Source texts of formatted documents:

⁂

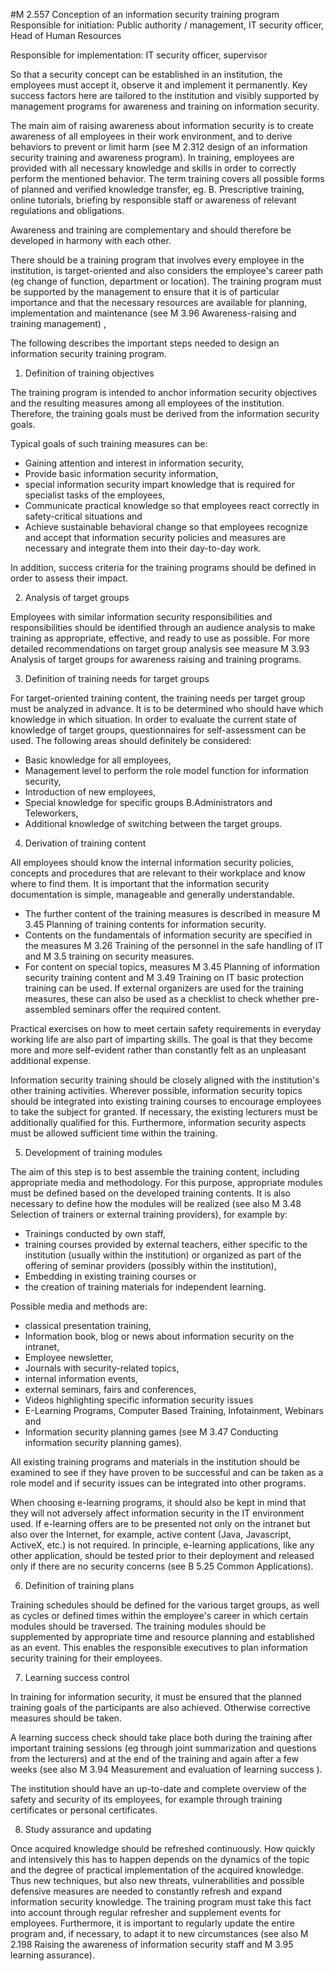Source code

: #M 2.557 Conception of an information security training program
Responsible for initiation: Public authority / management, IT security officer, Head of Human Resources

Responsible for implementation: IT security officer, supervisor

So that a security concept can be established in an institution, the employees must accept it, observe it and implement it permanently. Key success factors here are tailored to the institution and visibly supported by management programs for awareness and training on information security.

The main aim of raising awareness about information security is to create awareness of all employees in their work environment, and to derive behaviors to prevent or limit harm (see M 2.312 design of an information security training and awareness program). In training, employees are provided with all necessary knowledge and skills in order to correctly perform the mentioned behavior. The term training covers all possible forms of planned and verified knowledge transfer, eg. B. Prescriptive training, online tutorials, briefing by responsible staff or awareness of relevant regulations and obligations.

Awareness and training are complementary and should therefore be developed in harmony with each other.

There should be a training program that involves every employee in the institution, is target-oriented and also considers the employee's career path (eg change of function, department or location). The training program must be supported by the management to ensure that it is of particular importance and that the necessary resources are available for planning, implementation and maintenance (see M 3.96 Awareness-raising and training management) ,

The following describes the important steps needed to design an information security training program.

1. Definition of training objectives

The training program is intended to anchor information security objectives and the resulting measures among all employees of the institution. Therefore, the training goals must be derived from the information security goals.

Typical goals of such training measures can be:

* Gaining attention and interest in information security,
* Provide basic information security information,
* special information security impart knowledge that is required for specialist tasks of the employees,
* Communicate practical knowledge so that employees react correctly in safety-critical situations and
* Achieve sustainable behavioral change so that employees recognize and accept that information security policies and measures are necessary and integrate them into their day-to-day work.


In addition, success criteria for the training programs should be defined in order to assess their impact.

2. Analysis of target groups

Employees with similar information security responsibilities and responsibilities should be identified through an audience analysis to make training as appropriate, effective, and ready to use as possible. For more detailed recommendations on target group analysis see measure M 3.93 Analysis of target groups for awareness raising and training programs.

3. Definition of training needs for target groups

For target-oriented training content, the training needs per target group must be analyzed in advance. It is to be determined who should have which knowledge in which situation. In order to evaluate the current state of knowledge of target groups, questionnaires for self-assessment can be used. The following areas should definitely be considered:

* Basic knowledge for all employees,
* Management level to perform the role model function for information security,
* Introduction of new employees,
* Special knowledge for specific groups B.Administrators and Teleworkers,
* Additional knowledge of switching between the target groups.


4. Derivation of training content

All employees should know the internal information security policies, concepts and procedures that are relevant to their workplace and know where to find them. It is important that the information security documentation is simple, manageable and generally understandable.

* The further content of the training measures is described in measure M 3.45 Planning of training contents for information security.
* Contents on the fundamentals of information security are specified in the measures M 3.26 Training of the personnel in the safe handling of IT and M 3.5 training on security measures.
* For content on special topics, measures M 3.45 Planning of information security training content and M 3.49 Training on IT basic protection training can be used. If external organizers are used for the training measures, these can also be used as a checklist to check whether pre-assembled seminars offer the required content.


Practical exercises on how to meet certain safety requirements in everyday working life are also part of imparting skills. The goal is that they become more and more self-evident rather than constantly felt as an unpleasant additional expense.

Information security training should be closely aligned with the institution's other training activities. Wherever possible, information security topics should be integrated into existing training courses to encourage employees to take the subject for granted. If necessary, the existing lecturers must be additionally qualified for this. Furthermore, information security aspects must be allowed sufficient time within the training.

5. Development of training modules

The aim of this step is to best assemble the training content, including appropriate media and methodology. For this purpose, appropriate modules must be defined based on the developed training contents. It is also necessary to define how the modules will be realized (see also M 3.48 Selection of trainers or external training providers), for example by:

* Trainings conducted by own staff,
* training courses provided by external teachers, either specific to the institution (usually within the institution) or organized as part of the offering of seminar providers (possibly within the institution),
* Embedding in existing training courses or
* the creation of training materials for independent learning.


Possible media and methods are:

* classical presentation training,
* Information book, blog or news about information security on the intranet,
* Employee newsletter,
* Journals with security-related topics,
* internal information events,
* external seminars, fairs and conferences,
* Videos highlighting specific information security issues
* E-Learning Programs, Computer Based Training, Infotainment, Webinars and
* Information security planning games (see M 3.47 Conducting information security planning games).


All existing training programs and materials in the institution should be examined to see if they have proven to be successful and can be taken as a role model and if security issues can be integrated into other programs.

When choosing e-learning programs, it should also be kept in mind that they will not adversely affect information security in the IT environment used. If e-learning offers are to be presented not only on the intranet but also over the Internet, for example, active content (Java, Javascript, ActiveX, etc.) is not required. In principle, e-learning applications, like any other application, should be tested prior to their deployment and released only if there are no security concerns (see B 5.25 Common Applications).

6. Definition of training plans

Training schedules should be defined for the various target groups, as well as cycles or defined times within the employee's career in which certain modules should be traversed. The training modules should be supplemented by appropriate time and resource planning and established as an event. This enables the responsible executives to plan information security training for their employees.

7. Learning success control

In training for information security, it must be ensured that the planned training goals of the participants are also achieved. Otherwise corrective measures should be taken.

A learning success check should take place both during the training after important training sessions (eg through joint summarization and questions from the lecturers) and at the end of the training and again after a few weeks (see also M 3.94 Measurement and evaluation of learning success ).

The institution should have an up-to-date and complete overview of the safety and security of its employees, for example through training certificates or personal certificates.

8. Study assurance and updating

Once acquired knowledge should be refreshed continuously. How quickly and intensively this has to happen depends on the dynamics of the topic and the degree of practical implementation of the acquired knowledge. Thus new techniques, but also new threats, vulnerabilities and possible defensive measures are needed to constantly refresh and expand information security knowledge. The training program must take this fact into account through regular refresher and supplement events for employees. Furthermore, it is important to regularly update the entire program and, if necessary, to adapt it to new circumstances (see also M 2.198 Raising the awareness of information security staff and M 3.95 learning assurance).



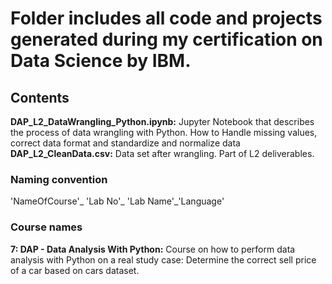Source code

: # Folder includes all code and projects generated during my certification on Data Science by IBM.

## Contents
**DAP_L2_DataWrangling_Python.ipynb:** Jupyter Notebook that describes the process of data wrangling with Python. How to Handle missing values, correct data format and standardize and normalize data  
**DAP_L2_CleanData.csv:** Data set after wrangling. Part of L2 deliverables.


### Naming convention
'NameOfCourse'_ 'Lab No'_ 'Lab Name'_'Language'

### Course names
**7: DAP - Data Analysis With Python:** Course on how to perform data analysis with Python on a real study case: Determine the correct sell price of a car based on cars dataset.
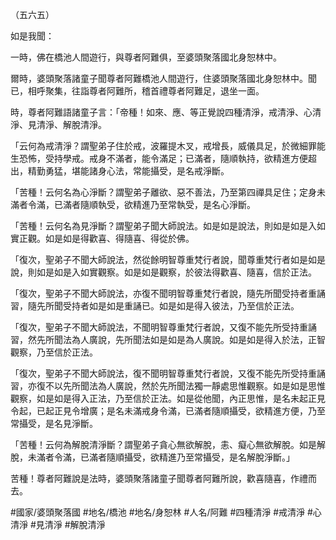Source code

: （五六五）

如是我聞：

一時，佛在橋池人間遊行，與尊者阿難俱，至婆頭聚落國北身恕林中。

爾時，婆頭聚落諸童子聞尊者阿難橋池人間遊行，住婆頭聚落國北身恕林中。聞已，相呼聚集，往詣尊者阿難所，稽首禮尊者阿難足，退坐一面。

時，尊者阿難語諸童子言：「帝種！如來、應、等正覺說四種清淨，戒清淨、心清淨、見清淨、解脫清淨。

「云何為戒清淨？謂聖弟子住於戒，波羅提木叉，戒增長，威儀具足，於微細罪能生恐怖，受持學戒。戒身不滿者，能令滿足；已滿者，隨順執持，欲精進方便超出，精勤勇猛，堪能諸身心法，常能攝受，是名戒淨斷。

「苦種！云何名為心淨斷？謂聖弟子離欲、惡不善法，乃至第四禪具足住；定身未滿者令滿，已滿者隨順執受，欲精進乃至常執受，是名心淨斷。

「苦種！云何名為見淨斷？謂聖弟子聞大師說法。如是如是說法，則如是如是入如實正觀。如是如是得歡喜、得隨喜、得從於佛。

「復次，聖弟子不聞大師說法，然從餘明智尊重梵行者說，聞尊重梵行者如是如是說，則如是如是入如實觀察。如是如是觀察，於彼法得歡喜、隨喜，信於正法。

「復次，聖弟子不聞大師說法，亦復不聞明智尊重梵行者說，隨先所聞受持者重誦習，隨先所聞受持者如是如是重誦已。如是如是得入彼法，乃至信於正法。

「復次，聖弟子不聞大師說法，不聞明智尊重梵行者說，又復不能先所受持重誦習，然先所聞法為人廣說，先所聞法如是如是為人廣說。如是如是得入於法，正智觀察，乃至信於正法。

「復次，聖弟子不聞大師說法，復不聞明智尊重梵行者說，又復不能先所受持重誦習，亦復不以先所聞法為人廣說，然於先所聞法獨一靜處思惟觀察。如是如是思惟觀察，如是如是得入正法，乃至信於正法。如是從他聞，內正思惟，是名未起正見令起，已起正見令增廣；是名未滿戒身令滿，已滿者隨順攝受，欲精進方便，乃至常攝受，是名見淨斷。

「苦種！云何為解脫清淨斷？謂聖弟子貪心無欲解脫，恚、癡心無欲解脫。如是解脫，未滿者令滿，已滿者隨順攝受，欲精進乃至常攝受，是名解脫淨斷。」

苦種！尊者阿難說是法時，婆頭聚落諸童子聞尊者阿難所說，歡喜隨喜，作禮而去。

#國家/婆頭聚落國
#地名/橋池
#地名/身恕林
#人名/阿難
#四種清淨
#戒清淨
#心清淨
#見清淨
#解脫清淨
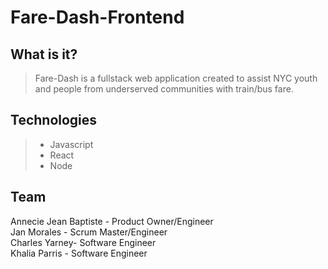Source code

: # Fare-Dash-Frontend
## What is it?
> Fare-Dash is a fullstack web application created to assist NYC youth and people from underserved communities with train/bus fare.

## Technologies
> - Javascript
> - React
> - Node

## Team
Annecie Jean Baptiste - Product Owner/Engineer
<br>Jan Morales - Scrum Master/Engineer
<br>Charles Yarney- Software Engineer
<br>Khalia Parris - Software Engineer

⁂

DIRECTIONS: Among the entries above, find every line holding "institution" and copy it.

TASK OUTPUT:
So that a security concept can be established in an institution, the employees must accept it, observe it and implement it permanently. Key success factors here are tailored to the institution and visibly supported by management programs for awareness and training on information security.
There should be a training program that involves every employee in the institution, is target-oriented and also considers the employee's career path (eg change of function, department or location). The training program must be supported by the management to ensure that it is of particular importance and that the necessary resources are available for planning, implementation and maintenance (see M 3.96 Awareness-raising and training management) ,
The training program is intended to anchor information security objectives and the resulting measures among all employees of the institution. Therefore, the training goals must be derived from the information security goals.
Information security training should be closely aligned with the institution's other training activities. Wherever possible, information security topics should be integrated into existing training courses to encourage employees to take the subject for granted. If necessary, the existing lecturers must be additionally qualified for this. Furthermore, information security aspects must be allowed sufficient time within the training.
* training courses provided by external teachers, either specific to the institution (usually within the institution) or organized as part of the offering of seminar providers (possibly within the institution),
All existing training programs and materials in the institution should be examined to see if they have proven to be successful and can be taken as a role model and if security issues can be integrated into other programs.
The institution should have an up-to-date and complete overview of the safety and security of its employees, for example through training certificates or personal certificates.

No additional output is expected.